If nothing else, Mr Miliband should get a big bounce in his personal polls, which hitherto have had him eating David Cameron’s dust, despite the crashing popularity of the PM’s party. Some may say he even looked Prime Ministerial. Certainly, Labour can begin to build some momentum from this, and why bother with policy specifics when the current government is so unpopular?

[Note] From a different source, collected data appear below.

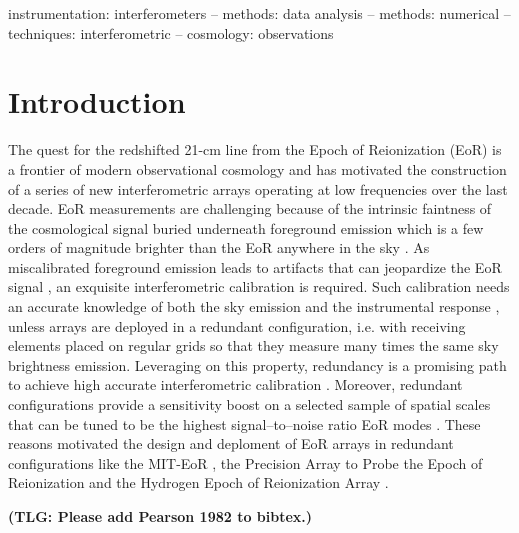 \documentclass[useAMS,usenatbib]{mn2e}
\begin{document}
\begin{abstract}
\end{abstract}


\begin{keywords}
instrumentation: interferometers -- methods: data analysis -- methods: numerical --techniques: interferometric -- cosmology: observations
\end{keywords}

\section{Introduction}
The quest for the redshifted 21-cm line from the Epoch of Reionization (EoR) is a frontier of modern observational cosmology and has motivated the construction of a series of new interferometric arrays operating at low frequencies over the last decade. EoR measurements are challenging because of the intrinsic faintness of the cosmological signal \citep[see, for instance,][for recent reviews]{Furlanetto2016,McQuinn2016} buried underneath foreground emission which is a few orders of magnitude brighter than the EoR anywhere in the sky \citep[e.g.,][]{Bernardi2009,Bernardi2010,Ghosh2012,Dillon2014,Parsons2014}. 
As miscalibrated foreground emission leads to artifacts that can jeopardize the EoR signal \citep[e.g.,][]{grobler2014,barry2016,ewall-wice2016}, an exquisite interferometric calibration is required. Such calibration needs an accurate knowledge of both the sky emission and the instrumental response \citep[e.g.,][]{Smirnov2011c}, unless arrays are deployed in a redundant configuration, i.e. with receiving elements placed on regular grids so that they measure many times the same sky brightness emission. Leveraging on this property, redundancy is a promising path to achieve high accurate interferometric calibration \citep[][]{Noordam1982,Wieringa1992,Pearson1982,Liu2010,Noorishad2012,Marthi2014,Sievers2017}. Moreover, redundant configurations provide a sensitivity boost on a selected sample of spatial scales that can be tuned to be the highest signal--to--noise ratio EoR modes \citep[][]{Parsons2012,Dillon2016}. These reasons motivated the design and deploment of EoR arrays in redundant configurations like the MIT-EoR \citep{Zheng2014}, the Precision Array to Probe the Epoch of Reionization \citep[PAPER,][]{Ali2015} and the Hydrogen Epoch of Reionization Array \citep[HERA,][]{deboer2017}. 

{\bf (TLG: Please add Pearson 1982 to bibtex.)}
\end{document}
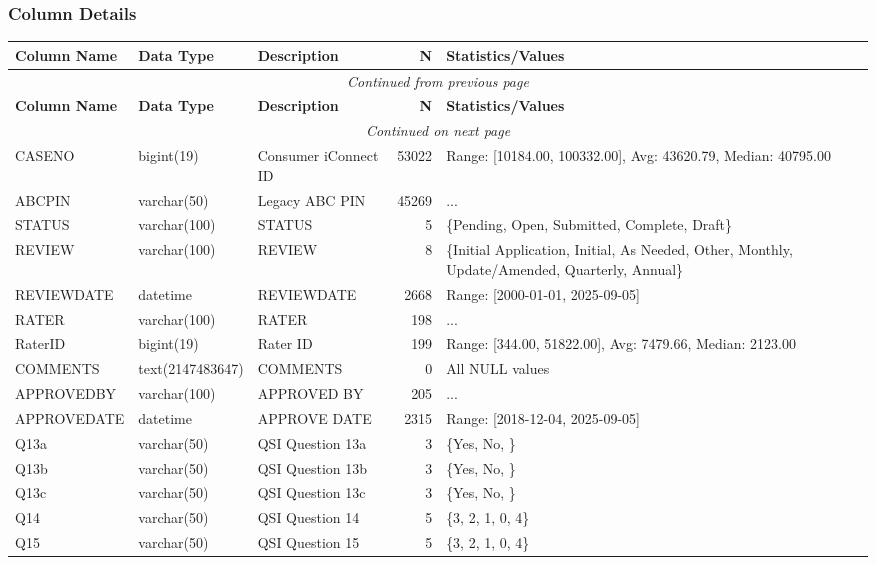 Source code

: \begin{landscape}
\subsubsection{Column Details}
\begin{longtable}{|l|l|l|r|p{6cm}|}
\hline
\textbf{Column Name} & \textbf{Data Type} & \textbf{Description} & \textbf{N} & \textbf{Statistics/Values} \\
\hline
\endfirsthead
\multicolumn{5}{c}{\textit{Continued from previous page}} \\
\hline
\textbf{Column Name} & \textbf{Data Type} & \textbf{Description} & \textbf{N} & \textbf{Statistics/Values} \\
\hline
\endhead
\hline
\multicolumn{5}{c}{\textit{Continued on next page}} \\
\endfoot
\hline
\endlastfoot
CASENO & bigint(19) & Consumer iConnect ID & 53022 & Range: [10184.00, 100332.00], Avg: 43620.79, Median: 40795.00 \\
\hline
ABCPIN & varchar(50) & Legacy ABC PIN & 45269 & ... \\
\hline
STATUS & varchar(100) & STATUS & 5 & \{Pending, Open, Submitted, Complete, Draft\} \\
\hline
REVIEW & varchar(100) & REVIEW & 8 & \{Initial Application, Initial, As Needed, Other, Monthly, Update/Amended, Quarterly, Annual\} \\
\hline
REVIEWDATE & datetime & REVIEWDATE & 2668 & Range: [2000-01-01, 2025-09-05] \\
\hline
RATER & varchar(100) & RATER & 198 & ... \\
\hline
RaterID & bigint(19) & Rater ID & 199 & Range: [344.00, 51822.00], Avg: 7479.66, Median: 2123.00 \\
\hline
COMMENTS & text(2147483647) & COMMENTS & 0 & All NULL values \\
\hline
APPROVEDBY & varchar(100) & APPROVED BY & 205 & ... \\
\hline
APPROVEDATE & datetime & APPROVE DATE & 2315 & Range: [2018-12-04, 2025-09-05] \\
\hline
Q13a & varchar(50) & QSI Question 13a & 3 & \{Yes, No, \} \\
\hline
Q13b & varchar(50) & QSI Question 13b & 3 & \{Yes, No, \} \\
\hline
Q13c & varchar(50) & QSI Question 13c & 3 & \{Yes, No, \} \\
\hline
Q14 & varchar(50) & QSI Question 14 & 5 & \{3, 2, 1, 0, 4\} \\
\hline
Q15 & varchar(50) & QSI Question 15 & 5 & \{3, 2, 1, 0, 4\} \\

\end{longtable}
\end{landscape}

‘One Nation’ – the theme of Mr Miliband’s speech, seems a very blurry concept. Amongst all the opaque-ness there were a few specifics. There was the usual ‘we’ll put the ‘N’ back in NHS’ from Liam Byrne and ‘we won’t cut the police’ from Yvette Cooper, but there was also some genuinely new stuff too: Top of the list was undoubtedly Mr Miliband’s unveiling of the ‘Forgotten 50%’ policy – to plough money into vocational qualifications and private and public apprenticeship schemes. Not only is this badly needed, but it signals a break from New Labour’s focus on getting 50% of young people into university. Another was Mr Ball’s very good suggestion to spend the 4G windfall on new homes. The Coalition will be kicking themselves that they didn’t think of that first.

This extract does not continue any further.